Labor still confused as hell about why it lost

Via The Australian:

A confidential submission to the party’s post-election review from the Labor Environment ­Action Network, obtained by The Australian, expresses “anger and disappointment”, and also “grief”, over the party’s failure to win what was expected to be an unlosable election. The submission is brutal about policy, political and leadership failures.

“Labor was unable to put a price on its climate change action plan,” a LEAN member says in the submission. “It couldn’t say how much it would cost, where the money was coming from or what economic dividend it would deliver or save. It is basic Australian politics — how much, who pays, what does it save.

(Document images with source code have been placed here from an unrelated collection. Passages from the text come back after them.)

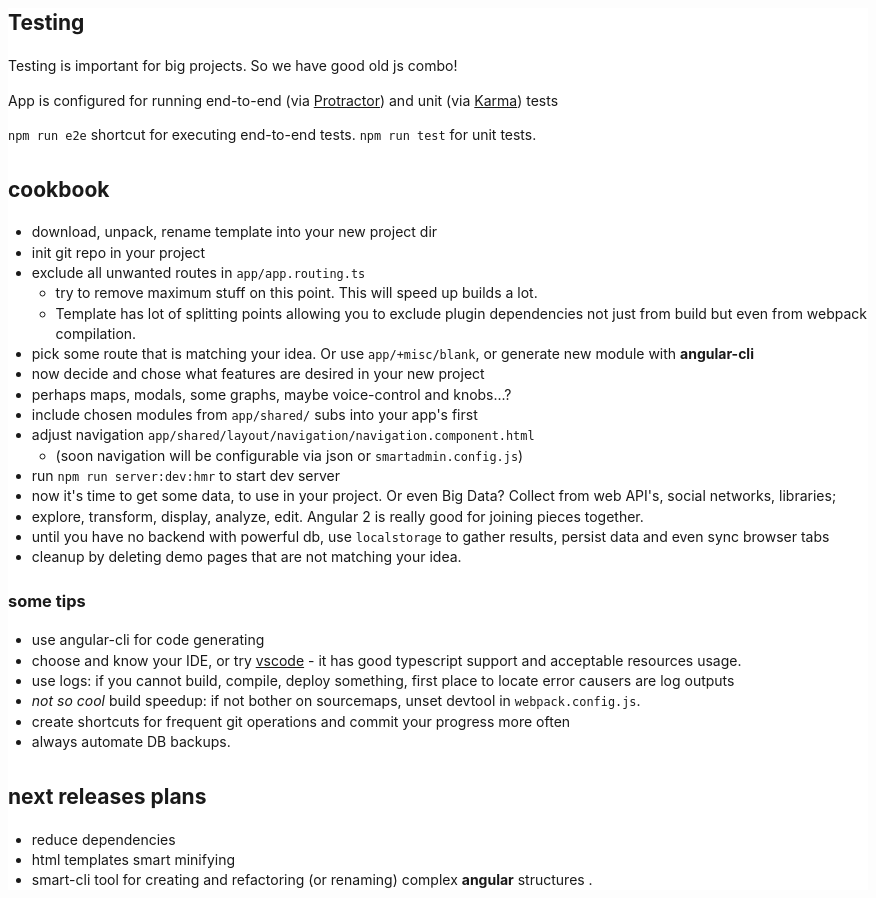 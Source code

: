 
## Testing
Testing is important for big projects. So we have good old js combo!

App is configured for running end-to-end (via [Protractor](http://www.protractortest.org/)) and unit (via [Karma](https://karma-runner.github.io)) tests

`npm run e2e` shortcut for executing end-to-end tests.
`npm run test` for unit tests.









## cookbook

*  download, unpack, rename template into your new project dir
*  init git repo in your project
*  exclude all unwanted routes in `app/app.routing.ts`
    * try to remove maximum stuff on this point. This will speed up builds a lot.
    * Template has lot of splitting points allowing you to exclude plugin dependencies not just from build but even from webpack compilation.
*  pick some route that is matching your idea. Or use `app/+misc/blank`, or generate new module with **angular-cli**
* now decide and chose what features are desired in your new project
* perhaps maps, modals, some graphs, maybe voice-control and knobs...?
* include chosen modules from `app/shared/` subs into  your app's first
* adjust navigation `app/shared/layout/navigation/navigation.component.html`
   * (soon navigation will be configurable via json or `smartadmin.config.js`)
* run `npm run server:dev:hmr` to start dev server
* now it's time to get some data, to use in  your project. Or even Big Data? Collect from web API's, social networks, libraries;
* explore, transform, display, analyze, edit. Angular 2 is really good for joining pieces together.
* until you have no backend with powerful db, use `localstorage` to gather results, persist data and even sync browser tabs
* cleanup by deleting demo pages that are not matching your idea.

### some tips
* use angular-cli for code generating
* choose and know your IDE, or try [vscode](https://code.visualstudio.com/) - it has good typescript support and acceptable resources usage.
* use logs: if you cannot build, compile, deploy something, first place to locate error causers are log outputs
* *not so cool* build speedup: if not bother on sourcemaps, unset devtool in `webpack.config.js`.
* create shortcuts for frequent git operations and commit your progress more often
* always automate DB backups.



## next releases plans
* reduce dependencies
* html templates smart minifying
* smart-cli tool for creating and refactoring (or renaming) complex **angular** structures .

We had no answers.”

…LEAN has called for Labor to reconsider its “specific climate change policies” and how they are communicated, but warns “the party cannot ignore and must ­address the issue of expanding fossil fuel export industries”.

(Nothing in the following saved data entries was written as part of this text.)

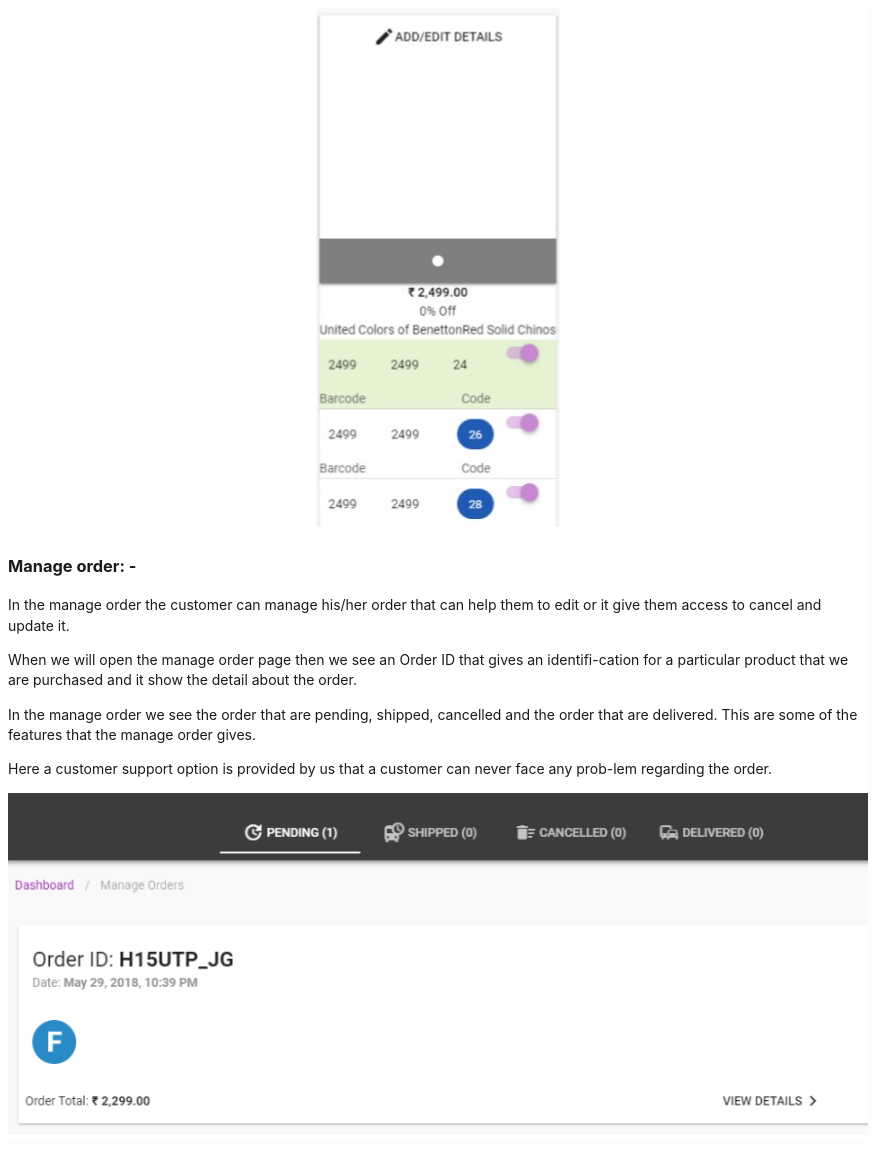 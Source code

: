 <center><img src="./img/product.png"></center> 

### Manage order: - 
In the manage order the customer can manage his/her order that can help them to edit or it give them access to cancel and update it.

When we will open the manage order page then we see an Order ID that gives an identifi-cation for a particular product that we are purchased and it show the detail about the order.

In the manage order we see the order that are pending, shipped, cancelled and the order that are delivered. This are some of the features that the manage order gives.

Here a customer support option is provided by us that a customer can never face any prob-lem regarding the order.

<center><img src="./img/order.png"></center>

Labor’s franking credits policy, its wishy-washy stance over the Adani coalmine and its failure to “listen to the workers” are ­identified as additional reasons for its loss.

…“LEAN members … felt we had many, many good and great ­policies but our narrative around them was problematic,” says the submission drafted by co-conveners David Tierney and Felicity Wade.

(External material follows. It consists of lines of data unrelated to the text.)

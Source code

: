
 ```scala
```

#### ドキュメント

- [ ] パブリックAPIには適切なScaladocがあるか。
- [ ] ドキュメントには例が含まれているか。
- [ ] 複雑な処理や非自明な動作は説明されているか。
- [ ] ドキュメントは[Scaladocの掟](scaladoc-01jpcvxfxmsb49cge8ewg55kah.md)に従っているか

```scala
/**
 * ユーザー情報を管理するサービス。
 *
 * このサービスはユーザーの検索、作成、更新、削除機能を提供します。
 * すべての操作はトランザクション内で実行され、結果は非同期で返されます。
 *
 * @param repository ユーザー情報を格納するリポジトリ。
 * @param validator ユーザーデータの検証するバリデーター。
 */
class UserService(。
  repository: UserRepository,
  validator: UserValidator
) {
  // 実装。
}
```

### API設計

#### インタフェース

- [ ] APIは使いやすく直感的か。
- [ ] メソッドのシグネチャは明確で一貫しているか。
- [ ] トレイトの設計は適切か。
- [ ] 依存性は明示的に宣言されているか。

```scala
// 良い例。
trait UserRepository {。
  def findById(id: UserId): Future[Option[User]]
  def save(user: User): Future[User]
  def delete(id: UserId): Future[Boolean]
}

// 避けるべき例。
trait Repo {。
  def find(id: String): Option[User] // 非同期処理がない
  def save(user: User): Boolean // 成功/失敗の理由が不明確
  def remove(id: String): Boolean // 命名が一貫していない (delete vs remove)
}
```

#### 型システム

“Creating a narrative that connects with voters was ­identified as most important to win an election.”

Given Labor lost the election in QLD, does this explanation stack up? Was it the failure to articulate numbers around climate change that pushed QLDers towards the nationalist parties that handed ScoMo victory?

Perhaps at the margin, in so far as central QLDers may have uncertain about coal’s future, but I can’t see it as the defining issue. It barely rated in the election debates. Besides, the QLDers that didn’t vote Labor, didn’t vote Coalition, either, and it had a very clear climate change forever platform.

Fundamentally we have to come back to what QLDers voted for to understand what Labor lacked and that was:

  • economic nationalism;
  • less progressive globalism;
  • less immigration.

These things may not be in the natural wheelhouse of today’s Labor latte-sippers, but they do not need to be viewed as disastrous for the left. Indeed, the left can claim strong traditions in each, celebrating local industry, working class culture and ending the class war on weaker wages, higher asset prices and declining public services embedded in the mass immigration economic model.

The problem is not history or ideology, it is that Labor does not seem to have anybody that can see it.